Very nice finish, they really look natural against that sky background in the first photo.


----------



## OKCmike (Aug 22, 2010)

Thanks again all!
Hey BT, you had a really cool job back in the day,huh. Although I can imagine that it was stressful at times having to come up with new ideals all the time, still a fun job.


----------



## ChrisW (Jan 1, 1970)

I'm sorry, it looks like you are having entirely too much fun with these kits!

Very nice idea for a dio. 

I think the only part I would do differently is use model railroad landscaping material to make the base resemble the rolling farmlands of an iconic french countyside...maybe working a horizon into the background.

Magnifique!


----------



## OKCmike (Aug 22, 2010)

Thanks Chris. Yeah, I originally thought of making a trench scene with small figures, barb wire and all that or a wooded scene with trees, castle, logging road, small trucks etc. using forced perspective, and then I thought it might just be better to keep it simple and pay homage to the box art with the lettering.
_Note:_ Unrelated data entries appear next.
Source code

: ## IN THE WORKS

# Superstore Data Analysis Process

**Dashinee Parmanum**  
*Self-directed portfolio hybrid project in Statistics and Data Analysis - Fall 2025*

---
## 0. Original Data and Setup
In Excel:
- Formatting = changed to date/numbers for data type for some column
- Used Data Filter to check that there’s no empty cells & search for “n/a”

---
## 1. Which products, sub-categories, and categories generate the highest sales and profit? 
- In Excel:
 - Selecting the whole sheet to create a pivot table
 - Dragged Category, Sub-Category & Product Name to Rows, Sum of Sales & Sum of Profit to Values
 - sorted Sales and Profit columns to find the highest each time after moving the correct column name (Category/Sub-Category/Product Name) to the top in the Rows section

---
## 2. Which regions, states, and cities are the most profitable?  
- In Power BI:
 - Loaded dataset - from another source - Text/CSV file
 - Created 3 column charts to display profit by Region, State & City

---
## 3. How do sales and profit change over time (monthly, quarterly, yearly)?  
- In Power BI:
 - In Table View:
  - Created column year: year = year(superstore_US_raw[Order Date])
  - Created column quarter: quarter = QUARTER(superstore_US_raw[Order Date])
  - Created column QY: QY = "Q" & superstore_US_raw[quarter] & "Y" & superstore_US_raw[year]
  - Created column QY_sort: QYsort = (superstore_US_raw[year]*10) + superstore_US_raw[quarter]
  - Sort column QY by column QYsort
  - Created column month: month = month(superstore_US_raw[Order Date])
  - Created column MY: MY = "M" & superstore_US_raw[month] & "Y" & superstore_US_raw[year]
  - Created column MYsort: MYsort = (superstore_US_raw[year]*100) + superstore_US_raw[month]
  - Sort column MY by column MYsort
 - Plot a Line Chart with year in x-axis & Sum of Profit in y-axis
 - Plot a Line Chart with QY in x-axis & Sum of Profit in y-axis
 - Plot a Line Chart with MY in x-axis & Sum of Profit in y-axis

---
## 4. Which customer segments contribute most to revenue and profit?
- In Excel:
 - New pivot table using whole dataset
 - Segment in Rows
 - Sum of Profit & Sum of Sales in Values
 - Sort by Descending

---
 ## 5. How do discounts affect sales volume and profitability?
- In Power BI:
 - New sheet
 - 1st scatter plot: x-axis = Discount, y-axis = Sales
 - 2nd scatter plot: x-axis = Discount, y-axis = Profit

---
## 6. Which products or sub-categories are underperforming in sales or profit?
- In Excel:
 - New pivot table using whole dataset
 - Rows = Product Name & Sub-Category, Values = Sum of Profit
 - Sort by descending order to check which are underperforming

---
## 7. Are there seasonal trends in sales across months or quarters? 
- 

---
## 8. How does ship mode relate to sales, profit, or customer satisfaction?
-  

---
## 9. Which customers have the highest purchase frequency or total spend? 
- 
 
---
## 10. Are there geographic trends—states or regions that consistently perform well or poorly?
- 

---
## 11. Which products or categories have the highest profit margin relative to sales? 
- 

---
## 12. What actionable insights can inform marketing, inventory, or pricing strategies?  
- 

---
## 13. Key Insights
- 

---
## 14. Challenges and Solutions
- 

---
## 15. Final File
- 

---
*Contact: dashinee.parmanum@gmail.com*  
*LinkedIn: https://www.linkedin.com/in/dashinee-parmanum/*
I usually don't even like or use nameplates with model kits but this time I made an exception. :freak:


----------



## Molemento Pete (Mar 27, 2002)

Great job on some fun kits!


----------



## dklange (Apr 25, 2009)

Very cool dio!!

Looks like lucky P needs to remember his seatbelt before flying inverted!!:freak:

- Denis


----------



## jxwright (Dec 15, 2008)

Very cool!


----------



## hal9001 (May 28, 2008)

Mike, did you add an extra 'finger' to little _un_-Lucky Pierre? 

Carl-


----------



## scooke123 (Apr 11, 2008)

I never noticed the finger when I first saw this one. Nice viewing it again!


----------



## Mark McGovern (Apr 25, 1999)

OKCmike said:


> ...I thought it might just be better to keep it simple and pay homage to the box art with the lettering.


Always a good policy, OKCM. Ditto what everybody else has said. :thumbsup::thumbsup:


----------



## OKCmike (Aug 22, 2010)

Been offline awhile and just now getting back around and saw new comments on old post. Thanks Hal, Sooke and Mark. Yeah guys, I did do a personal touch re- sculpting his hand, just can't help myself sometimes. Kinda feeling the urge to build some more Weird-Ohs. Huuuuum! do have those Steel Pluckers laying around somewhere.


----------